_Your goal:_
Provide a character-exact reproduction of the lines from the line with "The following values" to the end of the entries.

_Data for this task:_
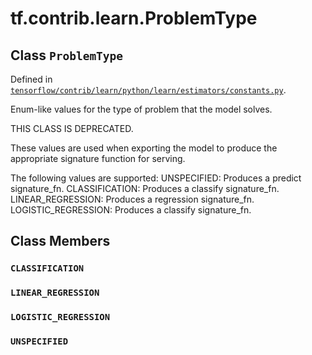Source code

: <div itemscope itemtype="http://developers.google.com/ReferenceObject">
<meta itemprop="name" content="tf.contrib.learn.ProblemType" />
<meta itemprop="path" content="Stable" />
<meta itemprop="property" content="CLASSIFICATION"/>
<meta itemprop="property" content="LINEAR_REGRESSION"/>
<meta itemprop="property" content="LOGISTIC_REGRESSION"/>
<meta itemprop="property" content="UNSPECIFIED"/>
</div>

# tf.contrib.learn.ProblemType

## Class `ProblemType`





Defined in [`tensorflow/contrib/learn/python/learn/estimators/constants.py`](/code/stable/tensorflow/contrib/learn/python/learn/estimators/constants.py).

Enum-like values for the type of problem that the model solves.

THIS CLASS IS DEPRECATED.

These values are used when exporting the model to produce the appropriate
signature function for serving.

The following values are supported:
  UNSPECIFIED: Produces a predict signature_fn.
  CLASSIFICATION: Produces a classify signature_fn.
  LINEAR_REGRESSION: Produces a regression signature_fn.
  LOGISTIC_REGRESSION: Produces a classify signature_fn.

## Class Members

<h3 id="CLASSIFICATION"><code>CLASSIFICATION</code></h3>

<h3 id="LINEAR_REGRESSION"><code>LINEAR_REGRESSION</code></h3>

<h3 id="LOGISTIC_REGRESSION"><code>LOGISTIC_REGRESSION</code></h3>

<h3 id="UNSPECIFIED"><code>UNSPECIFIED</code></h3>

_Solution for this problem:_
The following values are supported:
  UNSPECIFIED: Produces a predict signature_fn.
  CLASSIFICATION: Produces a classify signature_fn.
  LINEAR_REGRESSION: Produces a regression signature_fn.
  LOGISTIC_REGRESSION: Produces a classify signature_fn.

## Class Members

<h3 id="CLASSIFICATION"><code>CLASSIFICATION</code></h3>

<h3 id="LINEAR_REGRESSION"><code>LINEAR_REGRESSION</code></h3>

<h3 id="LOGISTIC_REGRESSION"><code>LOGISTIC_REGRESSION</code></h3>

<h3 id="UNSPECIFIED"><code>UNSPECIFIED</code></h3>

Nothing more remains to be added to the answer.